Last Friday we visited Burma. We needed to go for our monthly ‘Visa Run’ so we went down to a town called Mae Sot on the Thai/Burma border. The population’s officially forty thousand, but unofficially a lot more. Renewing your visa is a bit of an ordeal - first you have to leave Thailand, cross no-mans land in the form of “The Thai-Myanmar Friendship Bridge”, then you reach the Burma border. Once you have handed over your passport they check your name in their books. Like borders in Africa, everything’s manual, no computers in sight and to be honest, it’s a lot easier. They have books for each country it seems with lists of names in them. They’re supposedly looking for any threat to Burma i.e. journalists, human rights workers, people working with refugees that kind of thing - basically anyone who doesn’t agree with the regime, anyone who’s a free thinker. ‘Fortunately’ in this case we don’t’ qualify so we just handed over our $20 and were offered the chance to look around Myawadi (the Burmese side of the bridge). We declined.

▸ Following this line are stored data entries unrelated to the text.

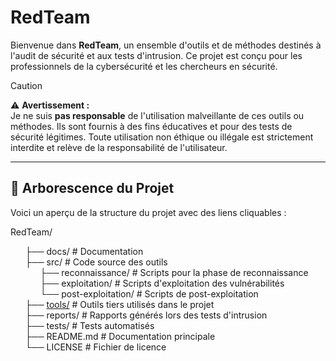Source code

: # RedTeam

Bienvenue dans **RedTeam**, un ensemble d'outils et de méthodes destinés à l'audit de sécurité et aux tests d'intrusion. Ce projet est conçu pour les professionnels de la cybersécurité et les chercheurs en sécurité.

> [!CAUTION]  
> ⚠️ **Avertissement :**  
> Je ne suis **pas responsable** de l'utilisation malveillante de ces outils ou méthodes. Ils sont fournis à des fins éducatives et pour des tests de sécurité légitimes. Toute utilisation non éthique ou illégale est strictement interdite et relève de la responsabilité de l'utilisateur.

---

## 📁 Arborescence du Projet

Voici un aperçu de la structure du projet avec des liens cliquables :

RedTeam/
<ul style="list-style-type: none;">
  <li>├── docs/ # Documentation</li>
  <li>├── src/ # Code source des outils
    <ul style="list-style-type: none;">
      <li>├── reconnaissance/ # Scripts pour la phase de reconnaissance</li>
      <li>├── exploitation/ # Scripts d'exploitation des vulnérabilités</li>
      <li>└── post-exploitation/ # Scripts de post-exploitation</li>
    </ul>
  </li>
  <li>├── <a href="./tools/">tools/</a> # Outils tiers utilisés dans le projet</li>
  <li>├── reports/ # Rapports générés lors des tests d'intrusion</li>
  <li>├── tests/ # Tests automatisés</li>
  <li>├── README.md # Documentation principale</li>
  <li>└── LICENSE # Fichier de licence</li>
</ul>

That was us done, another month in Thailand. Crossing the bridge, looking over the side you can spot people casually strolling across the river. One guy had what looked like an antique cabinet strapped to his back which seemed a bit odd. However, after looking round the stalls in Mae Sot you find they are filled with the most amazing artifacts. Abby spotted a field telephone from 1941 that we would have loved to have brought back but the thing was so heavy, we could never have got it home.